I'm sorry to say that it's happened to me on at least 3 separate occasions, and each time, when I realized what I was doing, I ended the relationship. There is no excuse for what I did to each of those women, breaking their hearts like I did, because all 3 were very much in love with me, and I feel very very bad about that. I never intended to hurt any of them, but the truth is, I did, and for that I am truly sorry. But I could not go on in a relationship in which I was not being honest, either with myself or with the one involved. I cannot live a lie. On the same token, however, I am grateful to them for being here in this lifetime to help me learn my lesson.
So you see folks, as the next chapter of my life begins, I feel I have learned my lesson finally, and the next time a romantic relationship presents itself, I intend to act according to my honest intentions, and not feed my ego, which, while under control, will still be a part of me. Everyone has one, no matter how hard we try to get rid of it. These bodies, we in our physical forms, I believe in essence "creates" the ego. Or, it is nurtured in us as children, I'm not sure which. I'll have to study it further. As far as I understand it, it's our initial sense of "self", our initial senses as to what we "need" and "want", and we are driven to feed those desires at all costs. As adults, many of us continue to feed the ego in the same way we did as children. Or not. Like I said, I'll have to investigate further. Here's the thing though. I don't really want to.
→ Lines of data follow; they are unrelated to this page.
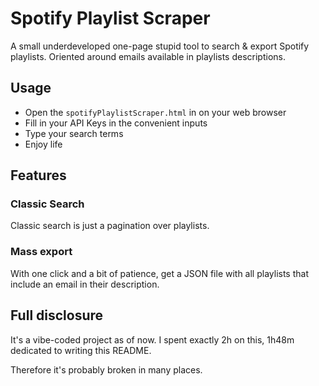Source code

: # Spotify Playlist Scraper

A small underdeveloped one-page stupid tool to search & export Spotify playlists.
Oriented around emails available in playlists descriptions.

## Usage

- Open the `spotifyPlaylistScraper.html` in on your web browser
- Fill in your API Keys in the convenient inputs
- Type your search terms
- Enjoy life

## Features

### Classic Search

Classic search is just a pagination over playlists.

### Mass export

With one click and a bit of patience, get a JSON file with all playlists that include an email in their description.

## Full disclosure

It's a vibe-coded project as of now.
I spent exactly 2h on this, 1h48m dedicated to writing this README.

Therefore it's probably broken in many places.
I'm on a different "quest" at the moment, and that is to live life, to have more experiences, to learn the lessons I came here to learn.
One of the things I have a strong desire to do in this next chapter of my life I mentioned at the top of this post, namely, putting myself "out there", but I didn't mention the reasons why. I want to connect with other pagans like me, I want to know what your experiences are, spiritually, I want to know how you see yourself outside of your ego and physical self. Do you believe this is your only life, or do you believe, like me, that you've had many lifetimes? Do you worship a god or goddess, or do you believe as I do, and not see them as "deities", but rather companions, here to help you on your journey? If you did not grow up as a pagan, how has your life changed since you "converted"? Do you feel differently about the "other side"? These are a few of the questions I intend to ask, and I also hope to make some new friends, ones that I converse with regularly, this is a time for me to network. I have a strong feeling that a few of you out there are needed in my life at the moment, and likewise I for you. I look forward to meeting you, and talking with you soon.
Thank you for taking the time to read my blog, I hope you have a great day.